King Richard: Richard Edwards of Margot and the Nuclear So & So’s
photo by the author
|It was just a few years ago that Margot & the Nuclear So and So’s performed at Spaceland to a partially filled room with an even smaller attentive audience. Perhaps it was weariness from their dogged touring schedule, but though emphatically delivered, their set was a strained and awkward affair at best. After the show, dour and scruffy bandleader Richard Edwards was seen standing alone on a dark corner outside the club, looking more than a little lost.|
How times have changed.
After rolling up to the Echo in a converted school bus painted Death Black, the group found themselves playing to a devoted, packed room Saturday night. Though the business of music might be damned, the internet in its unbridled glory has allowed vital groups like Margot to develop and be discovered by an audience they deserve, even in a haven for the jaded like L.A.
The octet (an anchor of guitars, bass, drums and keyboards supplemented by a troika of multi-instrumentalists adding violin, lap steel guitar, trumpet, trombone, French horn, miscellaneous percussion and other weirdness) delivered on all expectations, running through the bulk of their full-length debut, The Dust of Retreat, as well as several vinyl-only sides, internet favorites and songs from their upcoming (and hard-earned) Epic Records offering.
Starting the set with a haunting and immediately essential affair we can only assume is called “Carnival,” Edwards and company won the crowd instantly. After Edwards apologized for doing so, they played through two additional unfamiliar but equally compelling numbers before launching into “Vampires in Blue Dresses” for what would be the first of several crowd sing-a-longs. Other highlights included the one-two punch of “Skeleton Key” and “Quiet as a Mouse” as well as a mini-acoustic set featuring just Edwards and keyboardist/merch-bait Emily Watkins, performing the Indianapolis-specific-yet-oddly universal “Broadripple is Burning,” among others.
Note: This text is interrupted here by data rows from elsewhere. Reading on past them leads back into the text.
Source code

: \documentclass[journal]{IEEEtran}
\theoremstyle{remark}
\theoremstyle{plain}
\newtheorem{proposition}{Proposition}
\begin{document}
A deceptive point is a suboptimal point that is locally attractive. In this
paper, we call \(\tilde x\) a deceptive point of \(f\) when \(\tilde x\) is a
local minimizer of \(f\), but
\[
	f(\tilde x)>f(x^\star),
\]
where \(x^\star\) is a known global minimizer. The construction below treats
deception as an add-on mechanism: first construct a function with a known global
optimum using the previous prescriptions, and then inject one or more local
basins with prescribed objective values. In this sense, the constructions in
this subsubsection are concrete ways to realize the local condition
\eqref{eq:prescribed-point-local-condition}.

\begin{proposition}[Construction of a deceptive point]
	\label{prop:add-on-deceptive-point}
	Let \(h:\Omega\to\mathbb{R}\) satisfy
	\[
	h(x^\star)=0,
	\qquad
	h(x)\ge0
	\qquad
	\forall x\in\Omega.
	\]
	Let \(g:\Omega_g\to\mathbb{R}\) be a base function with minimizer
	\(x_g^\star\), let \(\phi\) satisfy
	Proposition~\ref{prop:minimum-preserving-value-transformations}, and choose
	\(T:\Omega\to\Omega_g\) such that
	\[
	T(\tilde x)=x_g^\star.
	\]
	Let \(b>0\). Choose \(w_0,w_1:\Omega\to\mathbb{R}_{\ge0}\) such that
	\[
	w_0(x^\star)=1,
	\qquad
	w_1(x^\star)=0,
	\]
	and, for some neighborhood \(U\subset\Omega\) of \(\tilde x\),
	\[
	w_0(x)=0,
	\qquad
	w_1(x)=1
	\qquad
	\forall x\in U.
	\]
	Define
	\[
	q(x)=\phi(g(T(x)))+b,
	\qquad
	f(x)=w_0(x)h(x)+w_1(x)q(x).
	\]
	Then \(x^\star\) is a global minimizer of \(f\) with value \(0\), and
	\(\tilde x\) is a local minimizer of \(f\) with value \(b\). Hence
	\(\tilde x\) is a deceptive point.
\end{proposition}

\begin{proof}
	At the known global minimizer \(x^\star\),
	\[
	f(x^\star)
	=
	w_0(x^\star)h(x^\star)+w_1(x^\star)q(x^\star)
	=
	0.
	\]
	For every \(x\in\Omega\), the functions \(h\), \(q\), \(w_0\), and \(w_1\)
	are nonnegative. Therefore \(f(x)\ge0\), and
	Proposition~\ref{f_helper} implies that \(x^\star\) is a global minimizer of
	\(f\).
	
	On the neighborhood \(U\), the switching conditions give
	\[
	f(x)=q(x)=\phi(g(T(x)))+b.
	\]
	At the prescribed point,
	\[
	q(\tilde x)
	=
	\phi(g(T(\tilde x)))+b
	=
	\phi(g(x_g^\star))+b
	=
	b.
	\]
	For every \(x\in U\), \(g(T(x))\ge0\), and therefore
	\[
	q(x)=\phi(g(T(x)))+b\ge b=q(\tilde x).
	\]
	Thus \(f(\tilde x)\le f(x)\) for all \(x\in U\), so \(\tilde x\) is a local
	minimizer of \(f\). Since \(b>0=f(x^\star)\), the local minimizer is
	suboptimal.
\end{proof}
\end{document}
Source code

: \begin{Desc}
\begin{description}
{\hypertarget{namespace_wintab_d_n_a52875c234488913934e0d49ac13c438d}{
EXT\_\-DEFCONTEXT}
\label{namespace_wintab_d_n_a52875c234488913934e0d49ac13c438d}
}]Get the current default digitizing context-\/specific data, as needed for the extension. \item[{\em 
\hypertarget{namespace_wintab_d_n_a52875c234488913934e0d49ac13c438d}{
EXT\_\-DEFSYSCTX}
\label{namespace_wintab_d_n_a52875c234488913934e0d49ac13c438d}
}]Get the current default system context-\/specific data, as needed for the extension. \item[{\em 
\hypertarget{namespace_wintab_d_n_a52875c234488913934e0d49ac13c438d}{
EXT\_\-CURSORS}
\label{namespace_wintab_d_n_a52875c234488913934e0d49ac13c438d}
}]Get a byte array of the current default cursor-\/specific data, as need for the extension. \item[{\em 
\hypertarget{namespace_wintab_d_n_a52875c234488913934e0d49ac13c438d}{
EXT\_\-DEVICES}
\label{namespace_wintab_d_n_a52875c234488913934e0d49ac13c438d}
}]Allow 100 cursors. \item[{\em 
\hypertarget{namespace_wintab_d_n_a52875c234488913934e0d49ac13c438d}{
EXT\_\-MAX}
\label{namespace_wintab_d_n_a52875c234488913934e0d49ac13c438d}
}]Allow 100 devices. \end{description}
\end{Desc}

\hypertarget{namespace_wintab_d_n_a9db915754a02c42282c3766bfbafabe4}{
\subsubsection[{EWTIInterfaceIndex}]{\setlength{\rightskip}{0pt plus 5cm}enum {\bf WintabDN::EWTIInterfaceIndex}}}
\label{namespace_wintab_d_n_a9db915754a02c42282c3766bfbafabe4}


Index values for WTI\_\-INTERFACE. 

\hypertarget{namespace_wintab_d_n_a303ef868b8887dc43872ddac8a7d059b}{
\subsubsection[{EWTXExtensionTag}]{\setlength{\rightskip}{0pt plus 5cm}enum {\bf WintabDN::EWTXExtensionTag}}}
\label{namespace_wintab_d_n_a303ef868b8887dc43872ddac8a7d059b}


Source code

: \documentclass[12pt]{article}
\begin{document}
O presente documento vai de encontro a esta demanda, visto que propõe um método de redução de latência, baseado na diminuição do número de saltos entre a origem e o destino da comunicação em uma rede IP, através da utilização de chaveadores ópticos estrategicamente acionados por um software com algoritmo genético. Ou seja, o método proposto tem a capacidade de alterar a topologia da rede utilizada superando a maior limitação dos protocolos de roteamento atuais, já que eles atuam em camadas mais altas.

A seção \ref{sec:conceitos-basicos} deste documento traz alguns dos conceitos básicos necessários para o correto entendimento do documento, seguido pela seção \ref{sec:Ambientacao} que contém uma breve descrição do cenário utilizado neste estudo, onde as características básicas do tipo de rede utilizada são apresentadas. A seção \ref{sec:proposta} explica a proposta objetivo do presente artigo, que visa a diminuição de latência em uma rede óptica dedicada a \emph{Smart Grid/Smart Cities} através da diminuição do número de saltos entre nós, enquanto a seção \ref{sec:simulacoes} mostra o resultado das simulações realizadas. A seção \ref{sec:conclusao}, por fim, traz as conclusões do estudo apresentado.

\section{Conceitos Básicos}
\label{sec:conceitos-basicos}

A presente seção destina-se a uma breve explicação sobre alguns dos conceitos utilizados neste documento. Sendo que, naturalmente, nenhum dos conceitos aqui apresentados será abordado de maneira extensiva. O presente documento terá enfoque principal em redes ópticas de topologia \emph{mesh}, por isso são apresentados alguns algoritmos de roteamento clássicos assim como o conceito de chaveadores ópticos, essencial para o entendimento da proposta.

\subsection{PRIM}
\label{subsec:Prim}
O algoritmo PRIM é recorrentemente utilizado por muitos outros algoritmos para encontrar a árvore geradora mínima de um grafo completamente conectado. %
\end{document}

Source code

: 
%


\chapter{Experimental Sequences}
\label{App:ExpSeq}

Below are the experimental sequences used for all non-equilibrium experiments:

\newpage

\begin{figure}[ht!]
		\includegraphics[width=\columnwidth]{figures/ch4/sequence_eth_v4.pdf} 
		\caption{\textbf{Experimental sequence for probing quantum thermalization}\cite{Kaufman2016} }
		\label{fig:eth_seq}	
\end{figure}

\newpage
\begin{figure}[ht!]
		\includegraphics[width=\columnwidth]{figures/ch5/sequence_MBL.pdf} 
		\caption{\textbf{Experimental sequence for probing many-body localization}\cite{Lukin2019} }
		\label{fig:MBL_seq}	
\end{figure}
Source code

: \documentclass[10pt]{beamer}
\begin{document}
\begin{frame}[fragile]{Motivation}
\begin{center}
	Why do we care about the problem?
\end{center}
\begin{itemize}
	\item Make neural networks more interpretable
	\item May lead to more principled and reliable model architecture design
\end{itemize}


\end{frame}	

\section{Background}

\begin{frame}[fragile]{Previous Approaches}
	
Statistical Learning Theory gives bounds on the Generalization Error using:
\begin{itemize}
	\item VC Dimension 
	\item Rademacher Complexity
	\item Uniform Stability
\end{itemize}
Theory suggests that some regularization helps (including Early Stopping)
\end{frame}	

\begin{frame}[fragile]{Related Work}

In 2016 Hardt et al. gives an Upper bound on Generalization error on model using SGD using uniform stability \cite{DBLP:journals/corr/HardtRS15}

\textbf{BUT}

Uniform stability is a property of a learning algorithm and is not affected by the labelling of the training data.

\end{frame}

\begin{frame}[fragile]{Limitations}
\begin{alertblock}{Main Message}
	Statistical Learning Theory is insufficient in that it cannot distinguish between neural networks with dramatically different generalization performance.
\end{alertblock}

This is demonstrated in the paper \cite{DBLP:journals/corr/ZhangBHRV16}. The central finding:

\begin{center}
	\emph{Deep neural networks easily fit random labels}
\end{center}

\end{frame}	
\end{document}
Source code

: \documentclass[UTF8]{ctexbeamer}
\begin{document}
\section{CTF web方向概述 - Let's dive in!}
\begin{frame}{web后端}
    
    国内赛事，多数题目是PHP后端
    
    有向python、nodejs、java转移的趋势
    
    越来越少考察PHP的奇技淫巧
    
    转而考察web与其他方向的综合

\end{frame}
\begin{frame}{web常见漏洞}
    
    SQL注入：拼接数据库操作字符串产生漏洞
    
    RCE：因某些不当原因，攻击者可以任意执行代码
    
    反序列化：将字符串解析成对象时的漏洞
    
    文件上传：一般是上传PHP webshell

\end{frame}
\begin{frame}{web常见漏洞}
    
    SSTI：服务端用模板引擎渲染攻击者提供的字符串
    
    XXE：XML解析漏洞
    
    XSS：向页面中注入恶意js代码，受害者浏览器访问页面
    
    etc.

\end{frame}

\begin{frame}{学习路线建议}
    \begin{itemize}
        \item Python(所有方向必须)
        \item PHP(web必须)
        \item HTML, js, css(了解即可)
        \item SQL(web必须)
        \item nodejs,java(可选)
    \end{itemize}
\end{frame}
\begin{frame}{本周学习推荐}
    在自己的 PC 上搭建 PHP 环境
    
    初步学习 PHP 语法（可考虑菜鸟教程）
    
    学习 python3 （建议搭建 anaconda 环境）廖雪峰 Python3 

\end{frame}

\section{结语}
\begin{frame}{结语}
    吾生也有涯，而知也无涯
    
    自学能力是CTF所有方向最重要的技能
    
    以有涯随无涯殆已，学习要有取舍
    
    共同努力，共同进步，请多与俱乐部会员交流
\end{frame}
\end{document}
Whether in the midst of cacophony or intimacy, Edwards and Watkins demonstrated proof of the best boy/girl vocals this side of the Pixies and Broken Social Scene throughout the night.
When the band started to wander off stage, clearly leaving the crowd wanting more, Edwards stopped and wryly offered: “I’m not going to leave and then come back on stage. That would make me feel ridiculous,” before leading the charge into a finale wherein he managed to spontaneously smile in spite of himself, as if were possible that he might actually be having fun.
If there was previously any doubt, an overrun merch table and fans lingering after the show must have signaled to Edwards and company that from now on, they have a home in Los Angeles.